=== Exercise ===
Among the records below, find the lines that contain "which" and copy each of them.

=== Dataset records ===

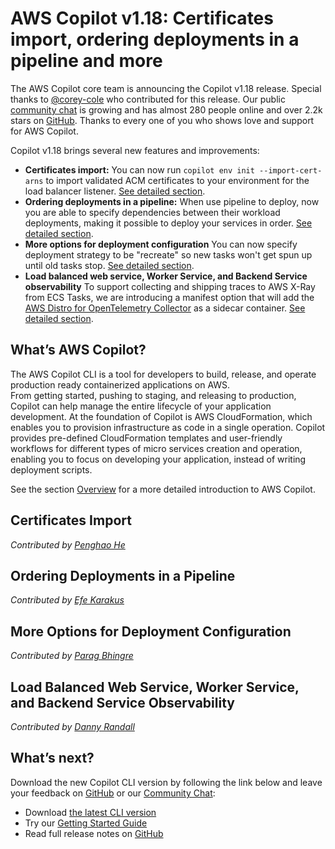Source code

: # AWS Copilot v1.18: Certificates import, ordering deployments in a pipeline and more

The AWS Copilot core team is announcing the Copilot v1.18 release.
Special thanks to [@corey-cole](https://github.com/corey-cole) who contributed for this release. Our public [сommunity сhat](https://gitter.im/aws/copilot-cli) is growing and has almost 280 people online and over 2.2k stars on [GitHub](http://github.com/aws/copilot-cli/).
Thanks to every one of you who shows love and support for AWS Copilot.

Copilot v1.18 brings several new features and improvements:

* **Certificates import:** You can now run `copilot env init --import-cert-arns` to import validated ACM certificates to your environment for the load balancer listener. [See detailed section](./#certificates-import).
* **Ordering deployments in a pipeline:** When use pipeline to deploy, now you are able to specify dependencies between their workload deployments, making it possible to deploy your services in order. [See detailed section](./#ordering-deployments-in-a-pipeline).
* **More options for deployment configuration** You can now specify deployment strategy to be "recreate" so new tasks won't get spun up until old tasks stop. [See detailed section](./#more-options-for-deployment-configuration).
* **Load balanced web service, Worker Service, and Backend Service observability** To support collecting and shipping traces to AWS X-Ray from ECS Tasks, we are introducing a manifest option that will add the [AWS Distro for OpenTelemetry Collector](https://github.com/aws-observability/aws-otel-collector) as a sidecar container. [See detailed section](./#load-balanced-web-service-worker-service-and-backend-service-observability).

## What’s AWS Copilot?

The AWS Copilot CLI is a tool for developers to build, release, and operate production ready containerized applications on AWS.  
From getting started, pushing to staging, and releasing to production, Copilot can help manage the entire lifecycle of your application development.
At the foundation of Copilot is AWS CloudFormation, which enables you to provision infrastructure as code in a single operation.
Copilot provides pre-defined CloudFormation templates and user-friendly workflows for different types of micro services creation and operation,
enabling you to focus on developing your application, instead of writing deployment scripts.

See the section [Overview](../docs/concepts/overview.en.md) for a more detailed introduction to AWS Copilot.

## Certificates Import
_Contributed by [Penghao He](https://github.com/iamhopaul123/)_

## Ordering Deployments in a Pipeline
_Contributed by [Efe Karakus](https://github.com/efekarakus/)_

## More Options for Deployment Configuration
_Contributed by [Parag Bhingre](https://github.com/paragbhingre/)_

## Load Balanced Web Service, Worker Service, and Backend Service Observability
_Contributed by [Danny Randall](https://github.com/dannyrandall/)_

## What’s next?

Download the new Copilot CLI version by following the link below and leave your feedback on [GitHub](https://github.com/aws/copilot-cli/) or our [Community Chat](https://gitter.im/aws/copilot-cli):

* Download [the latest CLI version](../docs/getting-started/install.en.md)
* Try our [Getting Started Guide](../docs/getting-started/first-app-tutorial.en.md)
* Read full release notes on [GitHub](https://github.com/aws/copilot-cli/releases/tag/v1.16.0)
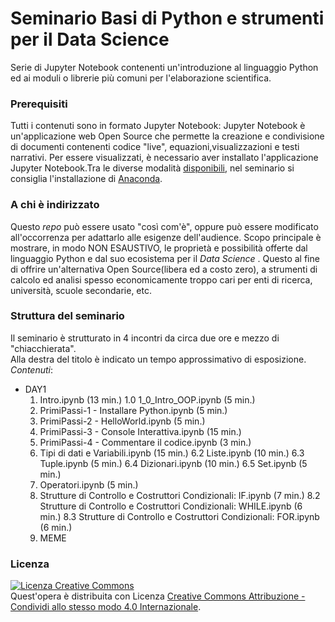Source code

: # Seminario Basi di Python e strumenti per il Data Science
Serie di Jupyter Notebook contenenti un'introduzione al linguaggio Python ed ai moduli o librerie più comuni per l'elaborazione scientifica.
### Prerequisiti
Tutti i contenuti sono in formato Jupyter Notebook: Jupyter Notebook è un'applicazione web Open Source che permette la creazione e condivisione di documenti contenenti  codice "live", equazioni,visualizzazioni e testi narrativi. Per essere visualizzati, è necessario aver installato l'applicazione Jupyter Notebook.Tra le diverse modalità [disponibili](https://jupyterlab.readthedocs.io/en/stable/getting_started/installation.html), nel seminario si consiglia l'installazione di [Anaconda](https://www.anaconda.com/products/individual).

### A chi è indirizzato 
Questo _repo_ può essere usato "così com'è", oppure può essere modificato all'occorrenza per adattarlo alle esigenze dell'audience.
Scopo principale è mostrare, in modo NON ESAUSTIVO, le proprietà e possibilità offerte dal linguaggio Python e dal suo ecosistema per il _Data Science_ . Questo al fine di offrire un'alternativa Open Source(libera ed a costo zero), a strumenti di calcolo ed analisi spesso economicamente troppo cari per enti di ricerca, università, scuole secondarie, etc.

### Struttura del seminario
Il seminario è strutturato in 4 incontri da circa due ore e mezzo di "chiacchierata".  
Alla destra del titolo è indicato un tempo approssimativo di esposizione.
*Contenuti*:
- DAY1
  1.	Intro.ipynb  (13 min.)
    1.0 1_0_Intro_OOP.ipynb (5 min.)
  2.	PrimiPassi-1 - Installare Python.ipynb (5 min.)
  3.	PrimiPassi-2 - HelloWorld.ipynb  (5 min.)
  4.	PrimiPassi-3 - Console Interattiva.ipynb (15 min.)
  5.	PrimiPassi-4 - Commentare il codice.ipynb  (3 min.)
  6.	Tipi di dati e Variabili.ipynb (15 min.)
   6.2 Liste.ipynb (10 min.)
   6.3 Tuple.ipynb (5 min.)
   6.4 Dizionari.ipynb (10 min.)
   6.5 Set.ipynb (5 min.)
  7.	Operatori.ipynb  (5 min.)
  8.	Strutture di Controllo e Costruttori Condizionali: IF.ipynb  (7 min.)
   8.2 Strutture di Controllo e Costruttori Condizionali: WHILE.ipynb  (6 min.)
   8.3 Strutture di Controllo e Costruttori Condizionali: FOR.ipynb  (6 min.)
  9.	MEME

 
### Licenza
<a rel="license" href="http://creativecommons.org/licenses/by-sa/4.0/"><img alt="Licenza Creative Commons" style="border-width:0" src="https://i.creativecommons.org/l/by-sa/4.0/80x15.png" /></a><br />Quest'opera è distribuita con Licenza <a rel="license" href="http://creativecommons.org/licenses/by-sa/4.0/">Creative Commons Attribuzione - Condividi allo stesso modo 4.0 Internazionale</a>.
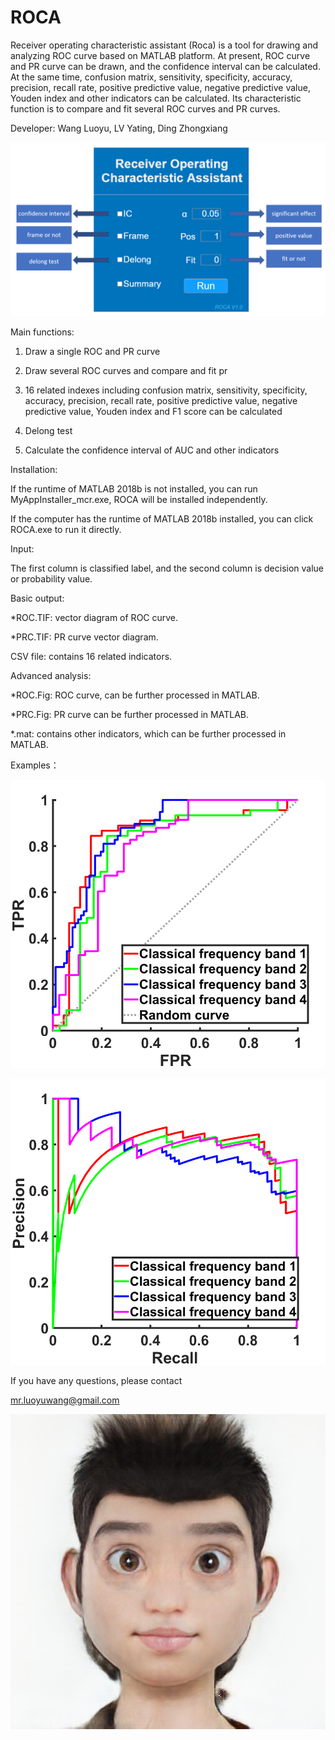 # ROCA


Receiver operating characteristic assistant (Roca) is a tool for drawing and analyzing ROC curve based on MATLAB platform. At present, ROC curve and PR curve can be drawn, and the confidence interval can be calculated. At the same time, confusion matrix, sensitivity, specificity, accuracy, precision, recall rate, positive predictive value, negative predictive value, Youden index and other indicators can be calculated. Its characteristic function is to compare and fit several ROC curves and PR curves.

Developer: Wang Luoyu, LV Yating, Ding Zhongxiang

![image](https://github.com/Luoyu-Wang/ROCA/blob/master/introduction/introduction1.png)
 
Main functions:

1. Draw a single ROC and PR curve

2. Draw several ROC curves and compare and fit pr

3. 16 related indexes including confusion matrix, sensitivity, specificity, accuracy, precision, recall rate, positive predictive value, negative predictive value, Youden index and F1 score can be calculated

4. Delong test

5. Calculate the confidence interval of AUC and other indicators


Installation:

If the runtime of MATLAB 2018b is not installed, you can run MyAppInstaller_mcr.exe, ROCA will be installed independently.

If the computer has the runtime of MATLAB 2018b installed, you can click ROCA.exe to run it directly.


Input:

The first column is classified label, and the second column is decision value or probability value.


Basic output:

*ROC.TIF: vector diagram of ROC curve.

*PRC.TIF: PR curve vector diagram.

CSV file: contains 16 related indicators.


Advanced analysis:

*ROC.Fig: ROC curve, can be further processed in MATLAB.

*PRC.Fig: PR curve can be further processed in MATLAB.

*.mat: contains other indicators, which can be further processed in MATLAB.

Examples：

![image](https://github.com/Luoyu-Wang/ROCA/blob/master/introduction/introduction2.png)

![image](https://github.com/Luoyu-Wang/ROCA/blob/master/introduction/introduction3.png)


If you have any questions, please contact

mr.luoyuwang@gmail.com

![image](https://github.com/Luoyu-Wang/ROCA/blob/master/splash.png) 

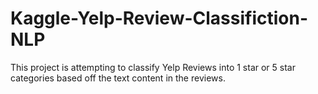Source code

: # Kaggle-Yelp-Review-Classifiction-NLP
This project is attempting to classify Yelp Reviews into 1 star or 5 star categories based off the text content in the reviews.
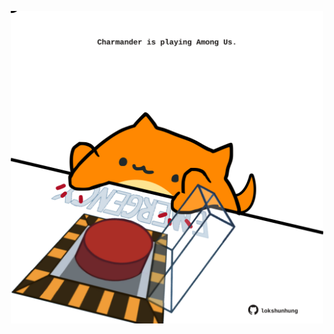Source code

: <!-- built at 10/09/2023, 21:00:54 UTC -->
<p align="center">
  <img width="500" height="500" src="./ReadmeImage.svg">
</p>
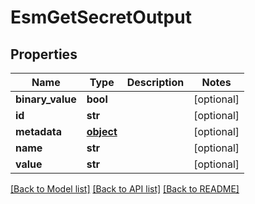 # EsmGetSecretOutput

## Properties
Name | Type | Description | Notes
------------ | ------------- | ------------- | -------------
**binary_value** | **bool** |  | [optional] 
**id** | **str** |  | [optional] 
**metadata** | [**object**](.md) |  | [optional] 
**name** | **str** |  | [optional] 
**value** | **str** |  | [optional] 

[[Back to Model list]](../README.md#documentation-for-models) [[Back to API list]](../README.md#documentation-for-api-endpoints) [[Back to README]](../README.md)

=== Task result ===
At the foundation of Copilot is AWS CloudFormation, which enables you to provision infrastructure as code in a single operation.
*.mat: contains other indicators, which can be further processed in MATLAB.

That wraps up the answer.